Posted by kate Poels on Tuesday, February 21, 2012
I thought that pensioners were supposed to have lived through their wrath, used up all their aggression and come to a warm and fuzzy realisation that there is no point in getting worked up about things that really don't matter.  Stress can only encourage high blood pressure and speed their ticking clocks so I thought that most preferred to sit under crocheted rugs whilst they knit another for their neighbour.  In my experience people in the over eighty category are usually the ones most likely to return a stranger's smile or strike up a conversation with the person next to them on the bus.  Not the ones I have come across this week it would seem.
It all began in the carpark of the supermarket where I was getting utterly frustrated stuck behind a man who had thought the speed limit was only 10mph on the road leading to the car park and only about 3mph once we finally made it there.  He couldn't decide where he wanted to park, weaving all over the road, until he ended up off it all together stopping across 3 disabled spaces.  At last I could get past him.....but, it seems he changed his mind again and wanted the space on the other side making him swerve right out in front of me.  I didn't hit the horn because I was too busy performing an emergency stop and worrying about the crunch as eveyrthing that had been on the passenger seat was flung into the footwell.  I was cross and amazed, but the worst was still to come.  Scowling at me from the passenger seat was a tiny old lady, only just tall enough to see out of the window, gesticulating at me and hurling abuse that I was very glad I couldn't hear.  So venomous was her muted onslaught that I spent the whole of my shopping trip keeping my eyes peeled and ducking behind the veggie racks to avoid her and her husband. Old they may have been but I still think that if it came down to handbags at fifty paces I would definitely take second place.

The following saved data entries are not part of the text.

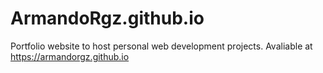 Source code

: # ArmandoRgz.github.io
Portfolio website to host personal web development projects.
Avaliable at https://armandorgz.github.io
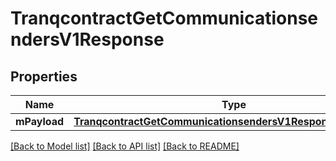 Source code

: # TranqcontractGetCommunicationsendersV1Response

## Properties
Name | Type | Description | Notes
------------ | ------------- | ------------- | -------------
**mPayload** | [**TranqcontractGetCommunicationsendersV1ResponseMPayload***](TranqcontractGetCommunicationsendersV1ResponseMPayload.md) |  | 

[[Back to Model list]](../README.md#documentation-for-models) [[Back to API list]](../README.md#documentation-for-api-endpoints) [[Back to README]](../README.md)


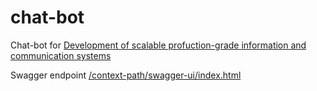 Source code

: # chat-bot

Chat-bot for [Development of scalable profuction-grade information and communication systems](https://www.fer.unizg.hr/en/course/dospiacs)


Swagger endpoint [/context-path/swagger-ui/index.html](http://localhost:8080/api/v1/swagger-ui/index.html)
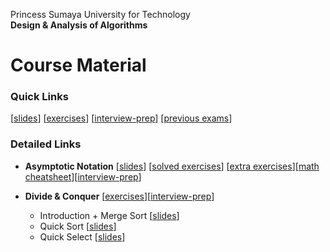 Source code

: Princess Sumaya University for Technology<br>
**Design & Analysis of Algorithms**


# Course Material

### Quick Links
[[slides](https://to-be-added-later.wait)] [[exercises](https://to-be-added-later.wait)] [[interview-prep](interview-prep/)] [[previous exams](https://to-be-added-later.wait)]


### Detailed Links

* **Asymptotic Notation** [[slides](https://to-be-added-later.wait)] [[solved exercises](https://to-be-added-later.wait)] [[extra exercises](https://to-be-added-later.wait)][[math cheatsheet](https://to-be-added-later.wait)][[interview-prep](interview-prep/complexity.md)]

* **Divide & Conquer**             [[exercises](https://to-be-added-later.wait)][[interview-prep](interview-prep/dc.md)]
    * Introduction + Merge Sort    [[slides](https://to-be-added-later.wait)]
    * Quick Sort                   [[slides](https://to-be-added-later.wait)]
    * Quick Select                 [[slides](https://to-be-added-later.wait)]


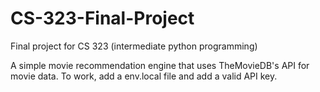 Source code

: # CS-323-Final-Project
Final project for CS 323 (intermediate python programming)

A simple movie recommendation engine that uses TheMovieDB's API for movie data.
To work, add a env.local file and add a valid API key. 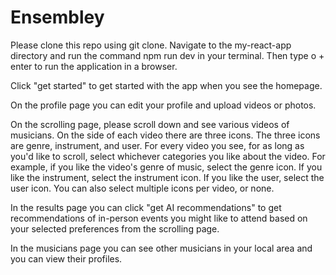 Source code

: # Ensembley

Please clone this repo using git clone. Navigate to the my-react-app directory and run the command npm run dev in your terminal. 
Then type o + enter to run the application in a browser. 

Click "get started" to get started with the app when you see the homepage. 

On the profile page you can edit your profile and upload videos or photos. 

On the scrolling page, please scroll down and see various videos of musicians. On the side of each video there are three icons. The three icons are genre, instrument, and user. For every video you see, for as long as you'd like to scroll, select whichever categories you like about the video. For example, if you like the video's genre of music, select the genre icon. If you like the instrument, select the instrument icon. If you like the user, select the user icon. You can also select multiple icons per video, or none. 

In the results page you can click "get AI recommendations" to get recommendations of in-person events you might like to attend based on your selected preferences from the scrolling page. 

In the musicians page you can see other musicians in your local area and you can view their profiles. 

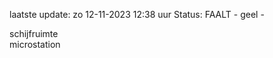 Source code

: laatste update: 
zo 12-11-2023 12:38   uur 
Status: FAALT - geel - 
<div class="service Y">schijfruimte</div><div class="service Y">microstation</div>
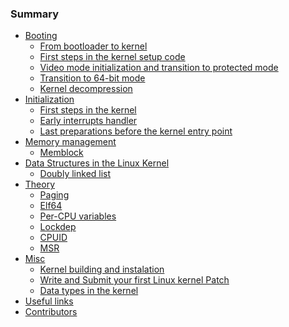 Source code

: ### Summary

* [Booting](Booting/README.md)
    * [From bootloader to kernel](Booting/linux-bootstrap-1.md)
    * [First steps in the kernel setup code](Booting/linux-bootstrap-2.md)
    * [Video mode initialization and transition to protected mode](Booting/linux-bootstrap-3.md)
    * [Transition to 64-bit mode](Booting/linux-bootstrap-4.md)
    * [Kernel decompression](Booting/linux-bootstrap-5.md)
* [Initialization](Initialization/README.md)
    * [First steps in the kernel](Initialization/linux-initialization-1.md)
    * [Early interrupts handler](Initialization/linux-initialization-2.md)
    * [Last preparations before the kernel entry point](Initialization/linux-initialization-3.md)
* [Memory management](MM/README.md)
    * [Memblock](MM/linux-mm-1.md)
* [Data Structures in the Linux Kernel](DataStructures/README.md)
    * [Doubly linked list](DataStructures/dlist.md)
* [Theory](Theory/README.md)
    * [Paging](Theory/Paging.md)
    * [Elf64](Theory/ELF.md)
    * [Per-CPU variables](Theory/per-cpu.md)
    * [Lockdep]()
    * [CPUID]()
    * [MSR]()
* [Misc]()
    * [Kernel building and instalation]() 
    * [Write and Submit your first Linux kernel Patch]() 
    * [Data types in the kernel]()
* [Useful links](LINKS.md)
* [Contributors](contributors.md)
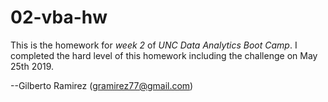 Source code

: # 02-vba-hw

This is the homework for *week 2* of *UNC Data Analytics Boot Camp*. I completed the hard level of this homework including the challenge on May 25th 2019.

--Gilberto Ramirez (gramirez77@gmail.com)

Luckily for me she didn't spot me until I had packed my shopping and just finished punching the pin code into the card machine.  I heard a shrill "Hey look. That's the girl who almost killed us Len"  and I knew what would happen next if I hung around, so I didn't.  I pushed my chin up, looked in the opposite direction and pushed my trolley out to my car (quickly!) 
How I had become the bad guy I still don't know but I am hoping that if I do come across her again that I have my 3 year old with me.  When it is me against a pensioner then I have to back off, those are the rules, but the rules also state that a toddler trumps an OAP and mine would definitely put on a good show if required, especially if prompted ever so subtley by me!